QUESTION : M. le Premier ministre, vous avez abordé, presque avec pudeur, la réforme de la Constitution marocaine. Or, ma question doit porter sur une chose, il y a deux dates : le 15 janvier 92 : refus du Parlement européen du 4ème protocole ; le 26 octobre 92, approbation de ce protocole. Entre les deux dates, deux choses se sont passées. Il y a eu le retour de Brahim HAKIM, l'ex-ministre des Affaires étrangères du Polisario, donc, c'est le problème du Sahara que le Parlement avait mis en avant pour le retrait. Deuxième opération, c'est justement la réforme de la Constitution, ce qui veut dire droits de l'homme, ce que le Parlement avait justement avancé pour le refus. Je voudrais que vous ne biffiez pas les réponses, mais que vous y répondiez avec développement ; merci !

LE PREMIER MINISTRE.- Je n'ai pas tout dit ! Je vous l'avais dit. Mais je me suis quand meêe exprimé. J'ai dit que nous avions été attentifs au processus de réforme constitutionnelle, au processus électoral qui visait -je vais répéter mes mots puisque vous ne les avez pas entendus- à asseoir sur une base solide et stable la démocratie marocaine dans la promotion et le respect des libertés individuelles et collectives. Donc, j'ai bien noté qu'il s'était passé quelque chose au Maroc. Seulement, j'ai pour principe de ne pas m'ingérer dans les affaires intérieures d'un Etat, d'un pays, fut-il ami, et c'est pourquoi je me suis exprimé dans les termes que je viens de répéter.

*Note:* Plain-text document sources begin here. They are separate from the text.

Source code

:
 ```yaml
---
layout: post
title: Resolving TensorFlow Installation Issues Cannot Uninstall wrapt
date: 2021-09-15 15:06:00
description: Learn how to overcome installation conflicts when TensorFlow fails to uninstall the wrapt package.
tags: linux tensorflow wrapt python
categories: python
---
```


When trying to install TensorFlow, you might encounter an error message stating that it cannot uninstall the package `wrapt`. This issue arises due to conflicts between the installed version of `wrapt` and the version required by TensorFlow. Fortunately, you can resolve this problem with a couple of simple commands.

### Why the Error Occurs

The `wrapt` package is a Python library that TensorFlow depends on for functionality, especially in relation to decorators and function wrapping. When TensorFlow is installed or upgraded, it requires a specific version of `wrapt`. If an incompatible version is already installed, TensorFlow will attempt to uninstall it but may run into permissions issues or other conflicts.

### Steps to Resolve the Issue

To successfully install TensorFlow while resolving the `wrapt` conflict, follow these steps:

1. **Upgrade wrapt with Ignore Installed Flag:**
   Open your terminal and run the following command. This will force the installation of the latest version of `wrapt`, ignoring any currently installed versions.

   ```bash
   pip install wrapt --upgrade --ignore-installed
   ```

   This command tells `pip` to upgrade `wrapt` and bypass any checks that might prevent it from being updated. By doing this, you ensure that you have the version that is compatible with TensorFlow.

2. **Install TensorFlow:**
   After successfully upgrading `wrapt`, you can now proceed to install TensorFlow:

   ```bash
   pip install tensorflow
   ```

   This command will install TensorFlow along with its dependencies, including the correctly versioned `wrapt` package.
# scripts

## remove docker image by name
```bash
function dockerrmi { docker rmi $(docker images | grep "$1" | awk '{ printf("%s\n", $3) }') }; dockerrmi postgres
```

Ce qui s'est passé ici est positif. Et vous qui êtes un analyste politique très fin, vous avez observé le changement de comportement du Parlement européen. Puisque ce qui avait été refusé, un concours financier de 438 millions d'écus, a été accepté.

Donc, entre le moment où cela a été refusé et le moment où cela a été accepté, il s'était produit en effet les événements que vous avez cités et qui sont jugés positif par le Parlement européen et que la France juge elle aussi positive. Et c'est, dans ce cadre là, qu'en effet, le problème du Sahara occidental, que je connais depuis longtemps, trouve une solution, qui je le crois peut satisfaire les parties en présence avec la France qui a soutenu tous les efforts accomplis par le Maroc, accomplis par les Nations Unies pour trouver une solution, sous l'égide, d'ailleurs, des Nations Unies. Tout ce qui va vers un règlement pacifique de ce dossier épineux rencontre notre approbation, et je constate que les choses ont changé. Quand je vous disais que je connaissais bien ce dossier ! Car ma première visite au Maroc en août 1981, a eu justement pour objet de présenter la mission du Général BUIS. Nous en parlions hier avec Sa Majesté HASSAN II, et nous avons constaté, il avait fallu du temps, on dit ça en France : "donner du temps au temps", que les choses avaient bien évolué.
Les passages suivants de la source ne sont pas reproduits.